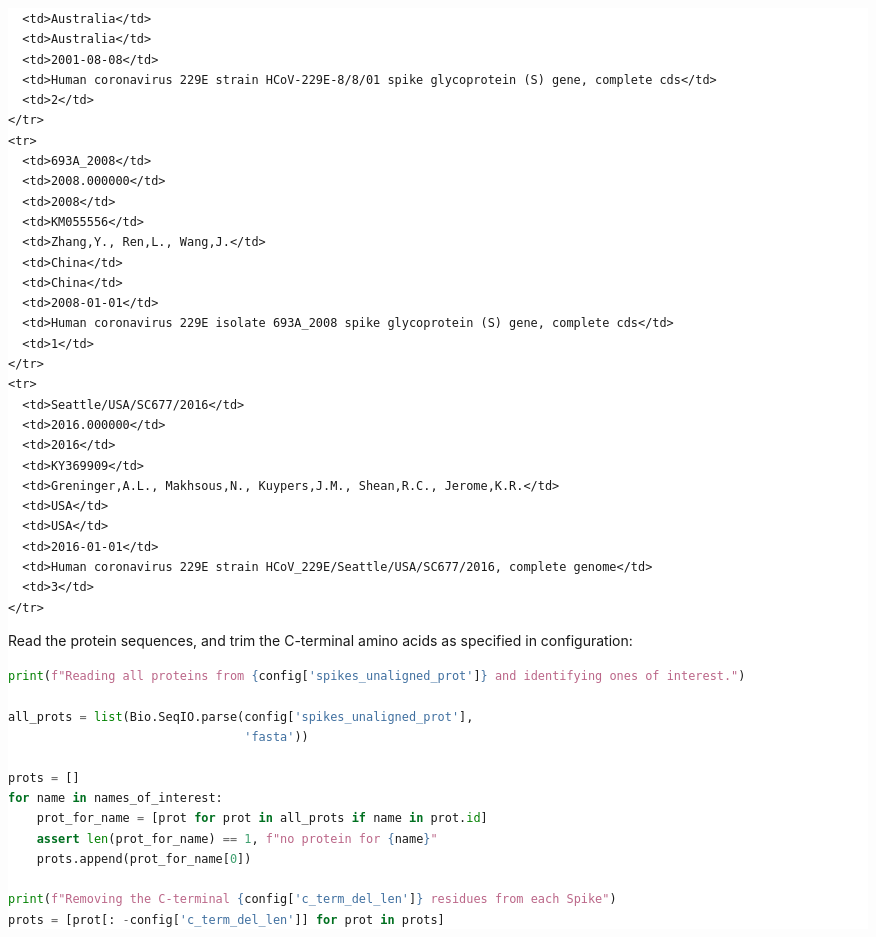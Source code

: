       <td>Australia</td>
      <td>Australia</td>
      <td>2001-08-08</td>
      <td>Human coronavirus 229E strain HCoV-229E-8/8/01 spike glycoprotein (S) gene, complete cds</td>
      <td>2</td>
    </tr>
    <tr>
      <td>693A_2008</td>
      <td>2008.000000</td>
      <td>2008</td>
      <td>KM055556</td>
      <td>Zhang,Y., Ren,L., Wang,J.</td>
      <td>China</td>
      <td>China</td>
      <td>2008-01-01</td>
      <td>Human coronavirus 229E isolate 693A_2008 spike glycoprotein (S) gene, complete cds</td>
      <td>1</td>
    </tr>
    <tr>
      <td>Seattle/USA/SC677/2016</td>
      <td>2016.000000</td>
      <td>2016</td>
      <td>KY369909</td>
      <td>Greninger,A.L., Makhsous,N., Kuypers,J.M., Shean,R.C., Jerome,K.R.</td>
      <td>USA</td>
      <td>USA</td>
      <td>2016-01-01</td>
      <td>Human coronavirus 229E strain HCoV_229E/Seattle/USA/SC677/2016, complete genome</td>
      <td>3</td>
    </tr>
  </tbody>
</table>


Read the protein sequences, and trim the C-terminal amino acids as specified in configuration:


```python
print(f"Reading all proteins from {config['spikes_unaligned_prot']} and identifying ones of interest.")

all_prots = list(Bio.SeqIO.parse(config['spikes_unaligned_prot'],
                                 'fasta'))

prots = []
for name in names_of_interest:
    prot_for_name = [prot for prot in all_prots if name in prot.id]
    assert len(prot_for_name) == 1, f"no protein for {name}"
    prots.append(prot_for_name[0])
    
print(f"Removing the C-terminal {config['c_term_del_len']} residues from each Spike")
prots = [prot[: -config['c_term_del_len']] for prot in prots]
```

────────────────────────────────────────

Your instructions
Keep both end lines and retype everything in the records above from the line containing "<td>KM055556</td>" through the line containing "<td>KY369909</td>", exactly, with nothing else.

Answer below
      <td>KM055556</td>
      <td>Zhang,Y., Ren,L., Wang,J.</td>
      <td>China</td>
      <td>China</td>
      <td>2008-01-01</td>
      <td>Human coronavirus 229E isolate 693A_2008 spike glycoprotein (S) gene, complete cds</td>
      <td>1</td>
    </tr>
    <tr>
      <td>Seattle/USA/SC677/2016</td>
      <td>2016.000000</td>
      <td>2016</td>
      <td>KY369909</td>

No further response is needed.